Demystifying 10 Common Misconceptions About VoiceXML

Wednesday Nov 6th 2002 by Jonathan Eisenzopf

If you're in the process of deciding on using VoiceXML technologies for a critical business application, you've probably made many assumptions. Before you take the plunge, or even if you have already done so, you might want to read how you can avoid the 10 most common pitfalls with VoiceXML implementations.

Hold it. Stop right there. If you're in the process of deciding on using VoiceXML technologies for a critical business application, you've probably made many assumptions. Most of them are probably wrong. Before you take the plunge, or even if you have already done so, you might want to read how you can avoid the 10 most common pitfalls with VoiceXML implementations.


Drawing on my collective experience over the past couple years, I've noticed a common set of misconceptions that customers, start-ups and vendors often make. While I provide a set of best practices for VoiceXML practitioners in my VoiceXML Bootcamp training course, I haven't as of yet written about some of the common mistakes that are made both by the customers and developers as well as vendors. These mistakes usually originate because of a flawed set of expectations, which are based on incorrect assumptions. I imagine that many of you have already experienced the fallout of some of these misconceptions. For those that are new to VoiceXML, listen up. This list might save you some grief.

Speech Recognition is 98% accurate

This is a common figure touted by speech recognition vendors. The number can be a bit misleading in reality. It is true that speech recognition can be as much as 98% accurate as long as the speech grammars are limited and optimal. Limited means that the total possible grammatical combinations are relatively small. Having to match five hundred first names from a database is an example of a grammar that will have a less than 98% accuracy rate. A list of twenty names would be limited and could potentially reach 98%. 

What I mean by optimal is that the possible phrases that users can speak are dissimilar from each other. An optimal grammar cannot allow speakers to provide single letters or numbers, which have a higher failure rate than a longer word or phrase because they contain fewer phonemes (the basic sounds that make up a language). Additionally, a 98% accuracy is rare in a noisy environment. For example, a caller using a cell phone in their car in traffic with the window rolled down and the radio playing Puff Daddy would be a noisy, problematic environment.

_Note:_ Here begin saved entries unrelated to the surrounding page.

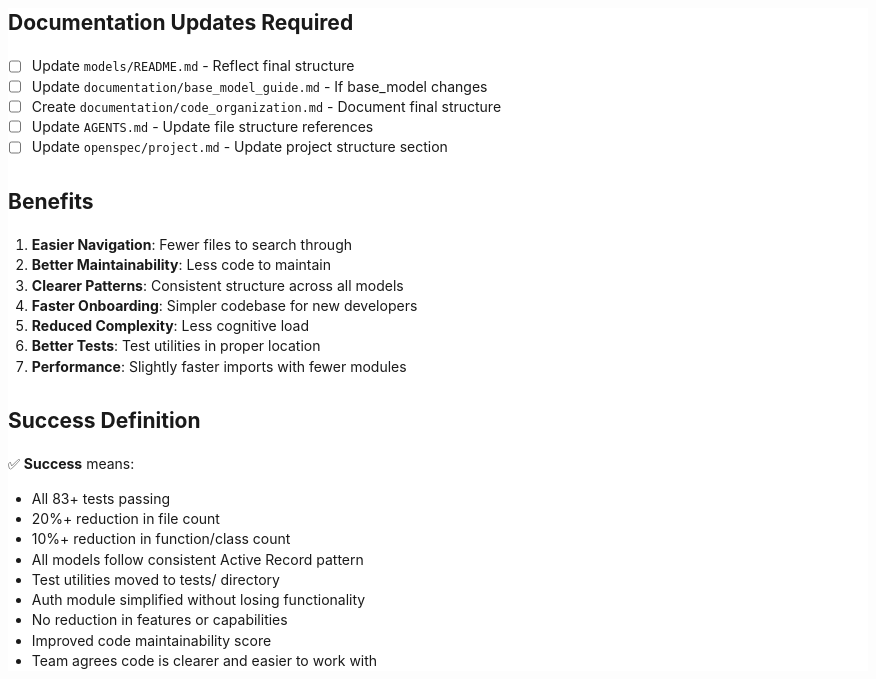 ## Documentation Updates Required

- [ ] Update `models/README.md` - Reflect final structure
- [ ] Update `documentation/base_model_guide.md` - If base_model changes
- [ ] Create `documentation/code_organization.md` - Document final structure
- [ ] Update `AGENTS.md` - Update file structure references
- [ ] Update `openspec/project.md` - Update project structure section

## Benefits

1. **Easier Navigation**: Fewer files to search through
2. **Better Maintainability**: Less code to maintain
3. **Clearer Patterns**: Consistent structure across all models
4. **Faster Onboarding**: Simpler codebase for new developers
5. **Reduced Complexity**: Less cognitive load
6. **Better Tests**: Test utilities in proper location
7. **Performance**: Slightly faster imports with fewer modules

## Success Definition

✅ **Success** means:
- All 83+ tests passing
- 20%+ reduction in file count
- 10%+ reduction in function/class count
- All models follow consistent Active Record pattern
- Test utilities moved to tests/ directory
- Auth module simplified without losing functionality
- No reduction in features or capabilities
- Improved code maintainability score
- Team agrees code is clearer and easier to work with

The solution is to fall back to simpler grammars and step callers through a set of directed prompts rather than allowing them to speak more naturally; or to transfer them to a live representative. Your application must be prepared to offer alternatives when speech recognition fails--because it will fail at some point.

I don't think callers will like speech recognition

There are various opinions on this along with a few studies that provide data on this issue. It is true that callers usually prefer to speak with a real person instead of a speech recognition system. However, when given the option between a touch tone IVR and a speech recognition IVR, most callers will prefer a speech system. 

Interesting enough, one study by AT&T showed that older callers preferred speech while younger callers preferred touch-tone. However, in applications that contain more than three levels of menus or contain a complex series of prompts, most callers will prefer speech over touchtone where speech can get the caller to their destination faster and easier.

For example, let's consider an IVR system that allows a car dealer to check their inventory. In a touch-tone IVR system, the caller would either have to know the code for the given car make and model, or they would have wait for the system to provide them with the corresponding number:

"For Ford, press 1. Acura, press 2. Honda, press 3."

A touch-tone system would also require 3 prompts and inputs: make, model, and year.

With a speech recognition system, the task could be accomplished faster and more conveniently:

"How many 2002 Ford Explorers do we have in stock?"

There are many more practical examples where speech provides a more convenient alternative to otherwise overly complex touch-tone interfaces.

VoiceXML gateways are all the same

For the purpose of evaluating VoiceXML gateway vendors, it's easy to think, "Hey, they all support VoiceXML so they'll all function the same." It's been my experience that even though VoiceXML is a common standard, there are still areas of the specification that are left to interpretation, and certain limitations that vendors must address through proprietary mechanisms. For example, Nuance's TTS interprets the VoiceXML TTS tags differently that IBM's TTS. If you've timed and tuned the prosody for one, it'll sound completely different in the other.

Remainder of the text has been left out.